### Task objective
Repeat the records. Match each character exactly.

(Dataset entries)
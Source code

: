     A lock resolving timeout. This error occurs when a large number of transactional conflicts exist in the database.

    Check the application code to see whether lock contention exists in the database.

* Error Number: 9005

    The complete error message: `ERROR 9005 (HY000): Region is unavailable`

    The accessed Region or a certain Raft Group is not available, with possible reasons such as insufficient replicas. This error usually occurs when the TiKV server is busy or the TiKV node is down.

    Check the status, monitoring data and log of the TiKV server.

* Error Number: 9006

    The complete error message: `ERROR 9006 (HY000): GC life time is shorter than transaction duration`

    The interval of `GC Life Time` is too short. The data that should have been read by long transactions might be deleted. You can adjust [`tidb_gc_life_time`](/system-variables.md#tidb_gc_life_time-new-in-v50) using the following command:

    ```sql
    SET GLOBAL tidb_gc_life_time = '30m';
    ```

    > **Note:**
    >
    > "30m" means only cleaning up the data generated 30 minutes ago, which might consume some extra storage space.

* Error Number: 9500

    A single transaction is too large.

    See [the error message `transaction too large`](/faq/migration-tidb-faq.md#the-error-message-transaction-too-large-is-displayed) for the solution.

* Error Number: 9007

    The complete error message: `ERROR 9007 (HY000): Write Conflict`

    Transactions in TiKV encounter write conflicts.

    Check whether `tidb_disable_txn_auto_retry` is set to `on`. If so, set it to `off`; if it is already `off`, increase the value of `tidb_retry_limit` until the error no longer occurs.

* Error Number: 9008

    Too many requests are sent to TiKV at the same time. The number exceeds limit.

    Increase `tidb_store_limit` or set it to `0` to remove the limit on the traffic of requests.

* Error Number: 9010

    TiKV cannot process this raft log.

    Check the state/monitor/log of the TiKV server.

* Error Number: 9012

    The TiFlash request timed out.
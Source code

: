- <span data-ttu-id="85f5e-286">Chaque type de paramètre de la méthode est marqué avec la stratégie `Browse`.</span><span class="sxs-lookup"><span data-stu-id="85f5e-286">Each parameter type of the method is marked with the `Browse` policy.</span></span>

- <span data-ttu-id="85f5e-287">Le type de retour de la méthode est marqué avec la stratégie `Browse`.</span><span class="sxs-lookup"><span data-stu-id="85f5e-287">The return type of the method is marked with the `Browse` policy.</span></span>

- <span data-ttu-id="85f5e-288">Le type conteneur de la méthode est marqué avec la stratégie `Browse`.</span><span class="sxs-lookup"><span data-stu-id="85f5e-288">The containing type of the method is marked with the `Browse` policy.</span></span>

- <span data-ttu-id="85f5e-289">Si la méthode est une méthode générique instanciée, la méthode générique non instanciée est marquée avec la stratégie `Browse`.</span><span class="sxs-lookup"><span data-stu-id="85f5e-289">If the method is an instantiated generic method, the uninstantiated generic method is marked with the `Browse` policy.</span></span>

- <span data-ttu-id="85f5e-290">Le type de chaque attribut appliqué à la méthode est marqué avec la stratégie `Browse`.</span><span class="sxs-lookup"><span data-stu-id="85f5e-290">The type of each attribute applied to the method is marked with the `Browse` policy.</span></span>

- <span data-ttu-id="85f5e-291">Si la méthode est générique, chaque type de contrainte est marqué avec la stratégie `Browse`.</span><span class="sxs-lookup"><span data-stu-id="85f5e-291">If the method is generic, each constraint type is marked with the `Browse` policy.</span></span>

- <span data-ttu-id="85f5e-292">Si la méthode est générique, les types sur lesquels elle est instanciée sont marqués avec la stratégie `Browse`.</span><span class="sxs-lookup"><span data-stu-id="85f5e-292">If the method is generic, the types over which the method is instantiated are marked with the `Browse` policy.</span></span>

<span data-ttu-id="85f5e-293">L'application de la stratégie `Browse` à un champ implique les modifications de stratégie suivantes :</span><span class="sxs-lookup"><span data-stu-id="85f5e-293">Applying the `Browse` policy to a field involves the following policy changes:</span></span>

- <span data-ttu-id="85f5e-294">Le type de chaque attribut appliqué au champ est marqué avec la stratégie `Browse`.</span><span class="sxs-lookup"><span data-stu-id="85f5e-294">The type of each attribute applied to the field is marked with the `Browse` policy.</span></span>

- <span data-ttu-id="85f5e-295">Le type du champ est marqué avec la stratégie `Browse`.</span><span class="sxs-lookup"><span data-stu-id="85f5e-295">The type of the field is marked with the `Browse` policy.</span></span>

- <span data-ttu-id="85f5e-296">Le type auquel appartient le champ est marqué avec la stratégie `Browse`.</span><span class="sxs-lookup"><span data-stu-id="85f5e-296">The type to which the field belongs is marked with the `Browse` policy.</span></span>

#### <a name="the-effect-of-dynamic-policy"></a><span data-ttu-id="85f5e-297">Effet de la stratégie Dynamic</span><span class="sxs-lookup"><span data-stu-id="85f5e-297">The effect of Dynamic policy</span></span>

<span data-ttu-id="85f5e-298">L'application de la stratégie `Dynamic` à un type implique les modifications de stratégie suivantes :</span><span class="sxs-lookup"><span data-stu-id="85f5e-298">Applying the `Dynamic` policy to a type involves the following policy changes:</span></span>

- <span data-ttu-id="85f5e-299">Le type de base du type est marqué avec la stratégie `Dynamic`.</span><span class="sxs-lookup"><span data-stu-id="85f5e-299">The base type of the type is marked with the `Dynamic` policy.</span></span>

### Response to the exercise
Source code

:     A lock resolving timeout. This error occurs when a large number of transactional conflicts exist in the database.

    Check the application code to see whether lock contention exists in the database.

* Error Number: 9005

    The complete error message: `ERROR 9005 (HY000): Region is unavailable`

    The accessed Region or a certain Raft Group is not available, with possible reasons such as insufficient replicas. This error usually occurs when the TiKV server is busy or the TiKV node is down.

    Check the status, monitoring data and log of the TiKV server.

* Error Number: 9006

    The complete error message: `ERROR 9006 (HY000): GC life time is shorter than transaction duration`

    The interval of `GC Life Time` is too short. The data that should have been read by long transactions might be deleted. You can adjust [`tidb_gc_life_time`](/system-variables.md#tidb_gc_life_time-new-in-v50) using the following command:

    ```sql
    SET GLOBAL tidb_gc_life_time = '30m';
    ```

    > **Note:**
    >
    > "30m" means only cleaning up the data generated 30 minutes ago, which might consume some extra storage space.

* Error Number: 9500

    A single transaction is too large.

    See [the error message `transaction too large`](/faq/migration-tidb-faq.md#the-error-message-transaction-too-large-is-displayed) for the solution.

* Error Number: 9007

    The complete error message: `ERROR 9007 (HY000): Write Conflict`

    Transactions in TiKV encounter write conflicts.

    Check whether `tidb_disable_txn_auto_retry` is set to `on`. If so, set it to `off`; if it is already `off`, increase the value of `tidb_retry_limit` until the error no longer occurs.

* Error Number: 9008

    Too many requests are sent to TiKV at the same time. The number exceeds limit.

    Increase `tidb_store_limit` or set it to `0` to remove the limit on the traffic of requests.

* Error Number: 9010

    TiKV cannot process this raft log.

    Check the state/monitor/log of the TiKV server.

* Error Number: 9012

    The TiFlash request timed out.
Source code

:- <span data-ttu-id="85f5e-286">Chaque type de paramètre de la méthode est marqué avec la stratégie `Browse`.</span><span class="sxs-lookup"><span data-stu-id="85f5e-286">Each parameter type of the method is marked with the `Browse` policy.</span></span>

- <span data-ttu-id="85f5e-287">Le type de retour de la méthode est marqué avec la stratégie `Browse`.</span><span class="sxs-lookup"><span data-stu-id="85f5e-287">The return type of the method is marked with the `Browse` policy.</span></span>

- <span data-ttu-id="85f5e-288">Le type conteneur de la méthode est marqué avec la stratégie `Browse`.</span><span class="sxs-lookup"><span data-stu-id="85f5e-288">The containing type of the method is marked with the `Browse` policy.</span></span>

- <span data-ttu-id="85f5e-289">Si la méthode est une méthode générique instanciée, la méthode générique non instanciée est marquée avec la stratégie `Browse`.</span><span class="sxs-lookup"><span data-stu-id="85f5e-289">If the method is an instantiated generic method, the uninstantiated generic method is marked with the `Browse` policy.</span></span>

- <span data-ttu-id="85f5e-290">Le type de chaque attribut appliqué à la méthode est marqué avec la stratégie `Browse`.</span><span class="sxs-lookup"><span data-stu-id="85f5e-290">The type of each attribute applied to the method is marked with the `Browse` policy.</span></span>

- <span data-ttu-id="85f5e-291">Si la méthode est générique, chaque type de contrainte est marqué avec la stratégie `Browse`.</span><span class="sxs-lookup"><span data-stu-id="85f5e-291">If the method is generic, each constraint type is marked with the `Browse` policy.</span></span>

- <span data-ttu-id="85f5e-292">Si la méthode est générique, les types sur lesquels elle est instanciée sont marqués avec la stratégie `Browse`.</span><span class="sxs-lookup"><span data-stu-id="85f5e-292">If the method is generic, the types over which the method is instantiated are marked with the `Browse` policy.</span></span>

<span data-ttu-id="85f5e-293">L'application de la stratégie `Browse` à un champ implique les modifications de stratégie suivantes :</span><span class="sxs-lookup"><span data-stu-id="85f5e-293">Applying the `Browse` policy to a field involves the following policy changes:</span></span>

- <span data-ttu-id="85f5e-294">Le type de chaque attribut appliqué au champ est marqué avec la stratégie `Browse`.</span><span class="sxs-lookup"><span data-stu-id="85f5e-294">The type of each attribute applied to the field is marked with the `Browse` policy.</span></span>

- <span data-ttu-id="85f5e-295">Le type du champ est marqué avec la stratégie `Browse`.</span><span class="sxs-lookup"><span data-stu-id="85f5e-295">The type of the field is marked with the `Browse` policy.</span></span>

- <span data-ttu-id="85f5e-296">Le type auquel appartient le champ est marqué avec la stratégie `Browse`.</span><span class="sxs-lookup"><span data-stu-id="85f5e-296">The type to which the field belongs is marked with the `Browse` policy.</span></span>

#### <a name="the-effect-of-dynamic-policy"></a><span data-ttu-id="85f5e-297">Effet de la stratégie Dynamic</span><span class="sxs-lookup"><span data-stu-id="85f5e-297">The effect of Dynamic policy</span></span>

<span data-ttu-id="85f5e-298">L'application de la stratégie `Dynamic` à un type implique les modifications de stratégie suivantes :</span><span class="sxs-lookup"><span data-stu-id="85f5e-298">Applying the `Dynamic` policy to a type involves the following policy changes:</span></span>

- <span data-ttu-id="85f5e-299">Le type de base du type est marqué avec la stratégie `Dynamic`.</span><span class="sxs-lookup"><span data-stu-id="85f5e-299">The base type of the type is marked with the `Dynamic` policy.</span></span>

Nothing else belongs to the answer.